[Start of section]
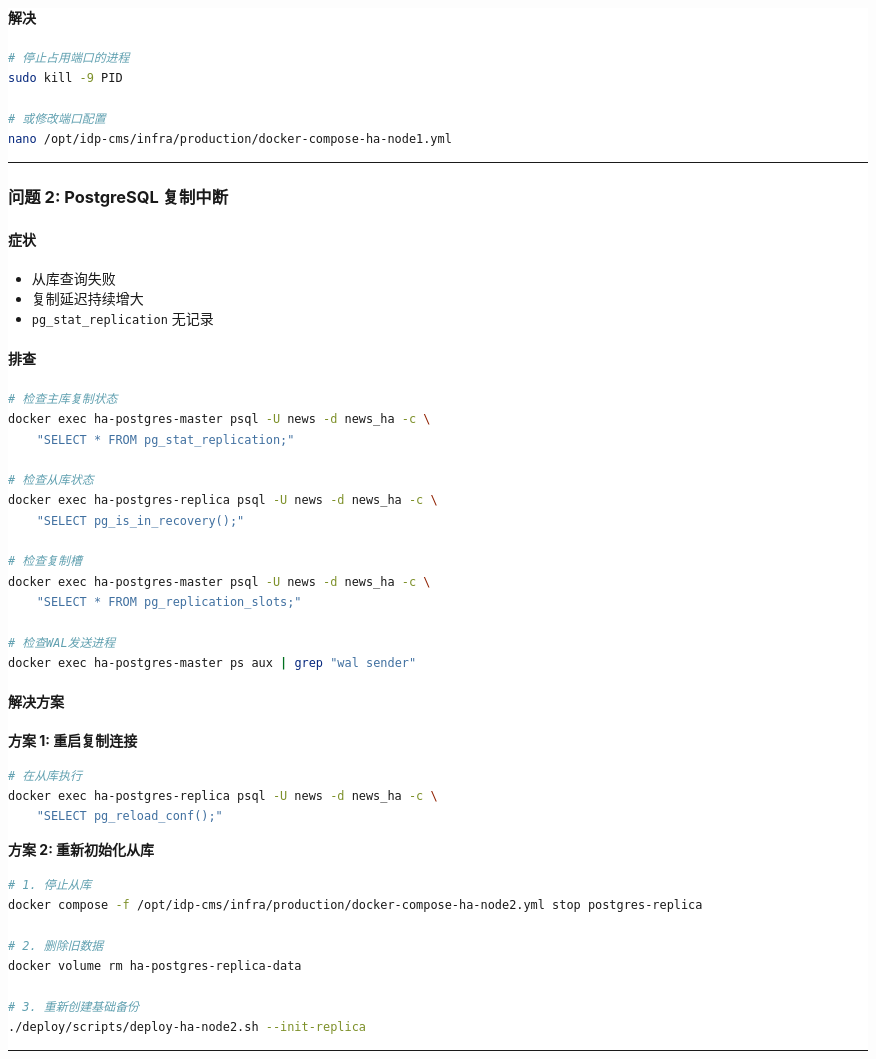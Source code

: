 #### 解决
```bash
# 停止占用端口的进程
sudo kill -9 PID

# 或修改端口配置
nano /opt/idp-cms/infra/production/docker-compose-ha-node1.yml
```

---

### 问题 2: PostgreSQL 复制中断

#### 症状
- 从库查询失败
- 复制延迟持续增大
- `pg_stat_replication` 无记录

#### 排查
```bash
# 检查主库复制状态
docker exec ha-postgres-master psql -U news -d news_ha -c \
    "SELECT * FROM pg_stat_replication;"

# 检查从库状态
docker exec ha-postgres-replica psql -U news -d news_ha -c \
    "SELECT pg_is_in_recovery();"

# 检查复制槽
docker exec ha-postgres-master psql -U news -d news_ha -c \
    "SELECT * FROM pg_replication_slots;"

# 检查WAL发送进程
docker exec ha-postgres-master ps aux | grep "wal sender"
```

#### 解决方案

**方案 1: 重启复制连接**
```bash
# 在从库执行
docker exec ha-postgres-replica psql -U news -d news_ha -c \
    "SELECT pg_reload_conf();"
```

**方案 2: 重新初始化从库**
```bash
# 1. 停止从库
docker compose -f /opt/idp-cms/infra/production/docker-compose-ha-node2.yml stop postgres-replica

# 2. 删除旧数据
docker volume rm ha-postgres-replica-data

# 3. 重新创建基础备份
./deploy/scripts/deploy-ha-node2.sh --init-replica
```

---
[End of section]
[Start of section]
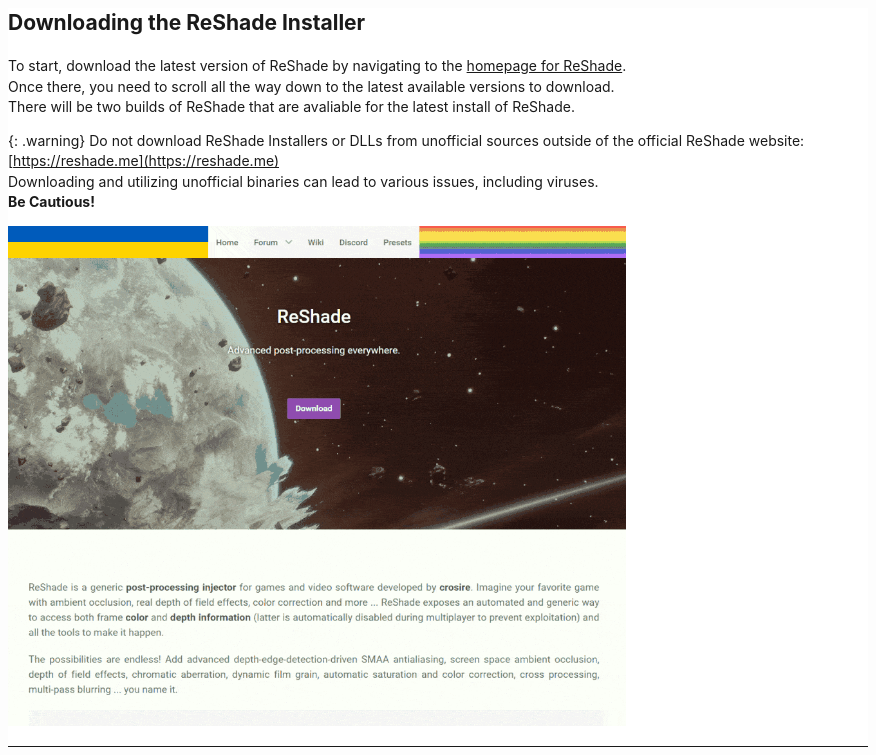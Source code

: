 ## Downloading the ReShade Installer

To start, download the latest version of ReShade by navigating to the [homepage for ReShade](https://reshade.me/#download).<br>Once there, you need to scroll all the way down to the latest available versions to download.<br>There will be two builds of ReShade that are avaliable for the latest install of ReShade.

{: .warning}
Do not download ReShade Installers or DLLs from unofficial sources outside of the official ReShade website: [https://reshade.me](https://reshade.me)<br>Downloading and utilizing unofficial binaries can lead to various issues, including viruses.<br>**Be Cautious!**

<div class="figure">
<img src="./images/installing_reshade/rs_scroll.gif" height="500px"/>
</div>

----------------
[End of section]
[Start of section]
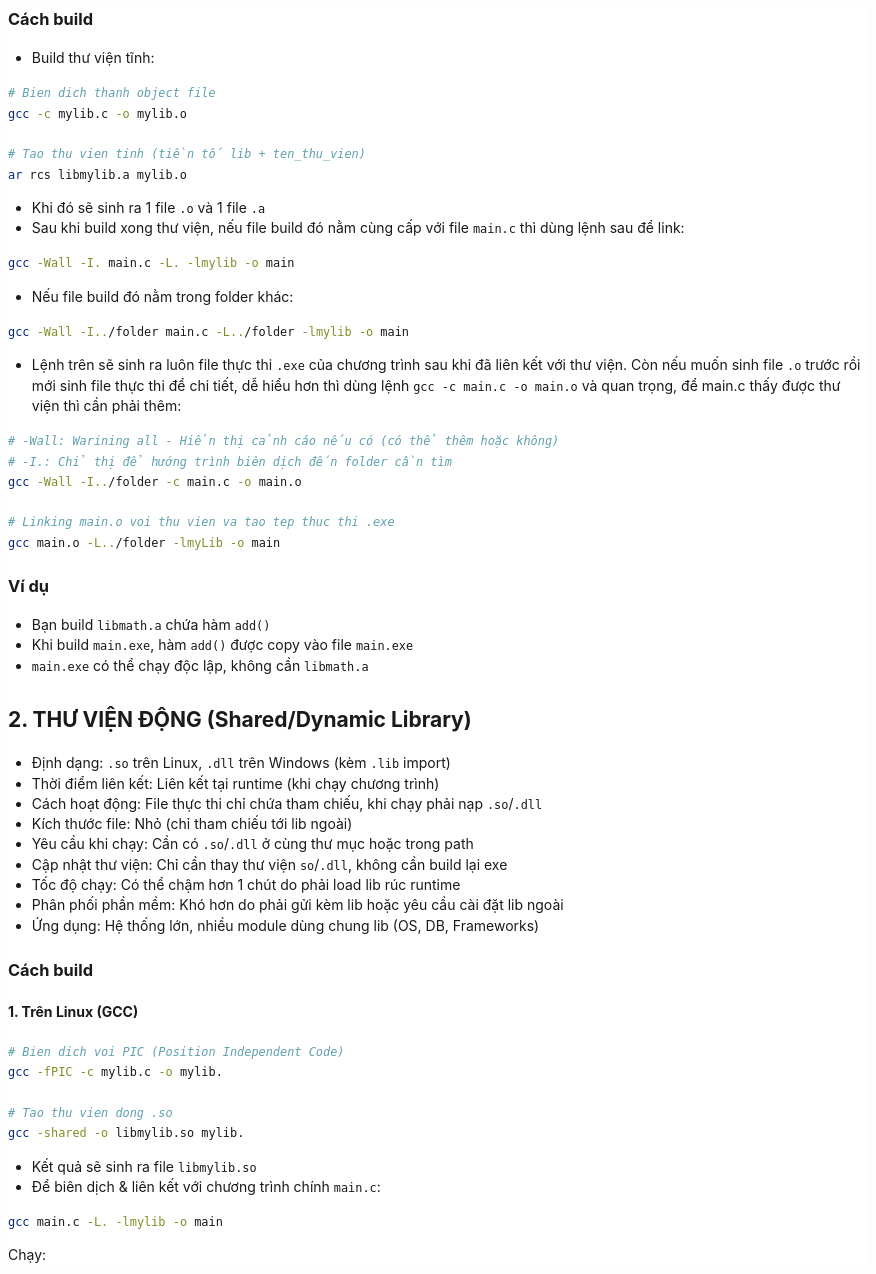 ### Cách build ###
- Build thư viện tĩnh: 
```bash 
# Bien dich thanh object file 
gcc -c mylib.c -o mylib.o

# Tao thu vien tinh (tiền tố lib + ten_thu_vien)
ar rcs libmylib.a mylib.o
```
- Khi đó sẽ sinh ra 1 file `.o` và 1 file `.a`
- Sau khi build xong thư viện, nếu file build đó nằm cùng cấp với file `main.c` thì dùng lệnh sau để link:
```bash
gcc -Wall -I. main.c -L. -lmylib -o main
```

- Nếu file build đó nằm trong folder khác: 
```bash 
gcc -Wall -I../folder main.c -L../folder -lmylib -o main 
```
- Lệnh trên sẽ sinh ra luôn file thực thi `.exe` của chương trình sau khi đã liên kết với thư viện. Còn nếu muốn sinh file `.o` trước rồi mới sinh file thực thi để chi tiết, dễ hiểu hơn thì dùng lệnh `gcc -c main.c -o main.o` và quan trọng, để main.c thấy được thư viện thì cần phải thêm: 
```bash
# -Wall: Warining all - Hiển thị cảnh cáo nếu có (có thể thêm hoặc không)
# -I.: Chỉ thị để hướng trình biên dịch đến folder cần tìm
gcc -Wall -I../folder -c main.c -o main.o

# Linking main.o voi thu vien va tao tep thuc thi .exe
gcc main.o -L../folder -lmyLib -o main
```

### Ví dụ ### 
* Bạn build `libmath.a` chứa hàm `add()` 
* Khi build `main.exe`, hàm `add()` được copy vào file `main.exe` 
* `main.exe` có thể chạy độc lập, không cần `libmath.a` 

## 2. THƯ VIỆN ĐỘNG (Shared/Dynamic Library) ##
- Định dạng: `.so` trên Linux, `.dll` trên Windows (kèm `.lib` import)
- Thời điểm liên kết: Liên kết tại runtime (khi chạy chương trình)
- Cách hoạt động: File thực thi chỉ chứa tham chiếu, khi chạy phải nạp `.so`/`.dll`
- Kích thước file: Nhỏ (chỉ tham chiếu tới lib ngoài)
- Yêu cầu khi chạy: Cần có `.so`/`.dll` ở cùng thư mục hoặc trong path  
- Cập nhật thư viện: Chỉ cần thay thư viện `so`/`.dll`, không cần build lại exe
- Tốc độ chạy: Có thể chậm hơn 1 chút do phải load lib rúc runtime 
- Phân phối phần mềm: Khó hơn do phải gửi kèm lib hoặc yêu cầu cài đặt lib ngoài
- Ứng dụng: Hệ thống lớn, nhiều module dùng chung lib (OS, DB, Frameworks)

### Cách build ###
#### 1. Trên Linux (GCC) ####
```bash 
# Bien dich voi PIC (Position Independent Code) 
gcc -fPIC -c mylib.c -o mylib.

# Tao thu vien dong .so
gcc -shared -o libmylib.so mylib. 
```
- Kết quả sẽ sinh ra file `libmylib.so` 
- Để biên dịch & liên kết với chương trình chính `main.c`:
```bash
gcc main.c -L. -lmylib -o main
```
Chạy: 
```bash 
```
[End of section]
Task goal: Every line that holds the word "không" should be copied from the listing.

Answer to this exercise:
# -Wall: Warining all - Hiển thị cảnh cáo nếu có (có thể thêm hoặc không)
* `main.exe` có thể chạy độc lập, không cần `libmath.a` 
- Cập nhật thư viện: Chỉ cần thay thư viện `so`/`.dll`, không cần build lại exe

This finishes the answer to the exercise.